Being careful not to mention the boiling water and black skin theories, Henry convinced them that riches awaited them along the African coast. So off they went, only to be blown west by a storm, ending up in what is now known as Madeira. Deciding to leave well enough alone, they returned. Henry, it must be said, was a trifle disappointed, but decided to make a virtue out of necessity. He sent them back to colonize, thinking to make the island a way station for future explorations.

They took various seeds along, including grapes. Had they not, the now famous phrase “Have some Madeira, my deara” would not have entered the lexicon.

Henry might well have been known as the “Persistent” as well as the “Navigator” (had not the rules been so strict about such things) for he didn’t give up his dream of exploring the African coast.

Each year, his minions set forth, slowly advancing along the African coast. When they reached the farthest west point of the continent, they discovered that the currents met there and created the turbulence that the ignorant had thought was boiling water. This could easily be avoided. Nor did they turn black, although some of them got nasty sunburns.

As they landed along the coast, they found many of the natives trusting and welcoming. As so often happens in history, they turned this trust to their advantage. Luring the natives on board their ships with the promise of an afternoon’s sail, they promptly put them in chains and brought them back to Portugal as slaves. Needless to say, they didn’t turn white.

While Henry was pleased with this new source of income, what he really wanted to find out was whether, if he finally got around Africa, he could go east and find the Indies.

He knew that the Indies existed and were a source of the spices that Europe craved. Had not Marco Polo traveled over land as far as China?  Had not others retraced his steps and set up the famous Spice Roads that permitted him to have his favorite breakfast, cinnamon toast?  But had not the crafty Turks closed the roads to Europeans, creating a monopoly for themselves?

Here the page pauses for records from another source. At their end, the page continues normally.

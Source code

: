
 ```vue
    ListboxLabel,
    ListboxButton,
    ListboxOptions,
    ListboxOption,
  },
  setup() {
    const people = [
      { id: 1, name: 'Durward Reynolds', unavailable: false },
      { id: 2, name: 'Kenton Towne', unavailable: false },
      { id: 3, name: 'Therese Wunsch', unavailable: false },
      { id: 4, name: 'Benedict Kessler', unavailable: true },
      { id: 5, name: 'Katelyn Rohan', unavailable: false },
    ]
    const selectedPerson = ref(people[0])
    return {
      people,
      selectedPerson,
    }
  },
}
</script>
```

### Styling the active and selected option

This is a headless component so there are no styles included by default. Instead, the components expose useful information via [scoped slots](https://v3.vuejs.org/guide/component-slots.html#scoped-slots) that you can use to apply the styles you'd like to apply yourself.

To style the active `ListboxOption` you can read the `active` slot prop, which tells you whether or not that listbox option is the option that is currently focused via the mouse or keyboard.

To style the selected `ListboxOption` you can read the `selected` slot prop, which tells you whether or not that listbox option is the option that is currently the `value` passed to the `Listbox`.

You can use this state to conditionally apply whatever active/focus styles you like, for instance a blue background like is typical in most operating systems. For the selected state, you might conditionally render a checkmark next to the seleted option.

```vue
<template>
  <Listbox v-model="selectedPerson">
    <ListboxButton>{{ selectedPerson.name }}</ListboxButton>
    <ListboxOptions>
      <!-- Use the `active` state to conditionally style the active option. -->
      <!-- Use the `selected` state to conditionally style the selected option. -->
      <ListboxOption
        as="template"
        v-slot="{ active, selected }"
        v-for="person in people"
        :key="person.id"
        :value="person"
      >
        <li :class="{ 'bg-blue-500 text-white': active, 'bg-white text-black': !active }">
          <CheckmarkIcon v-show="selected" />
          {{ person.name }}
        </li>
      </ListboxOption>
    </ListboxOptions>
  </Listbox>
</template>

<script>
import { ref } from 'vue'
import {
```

In 1488, Bartholomew Dias actually reached the tip of Africa, which he called the Cape of Storms, changed to the Cape of Good Hope by later tourism authorities. He wanted to press forward, but his crew had had enough and convinced him to turn back. The fits and starts method of exploration continued until 1498, when Vasco de Gama (bloody leg in English) finally got to India. The place he landed was later called Goa, since he left a few men behind to create a settlement, saying: “We goa back, you stay.”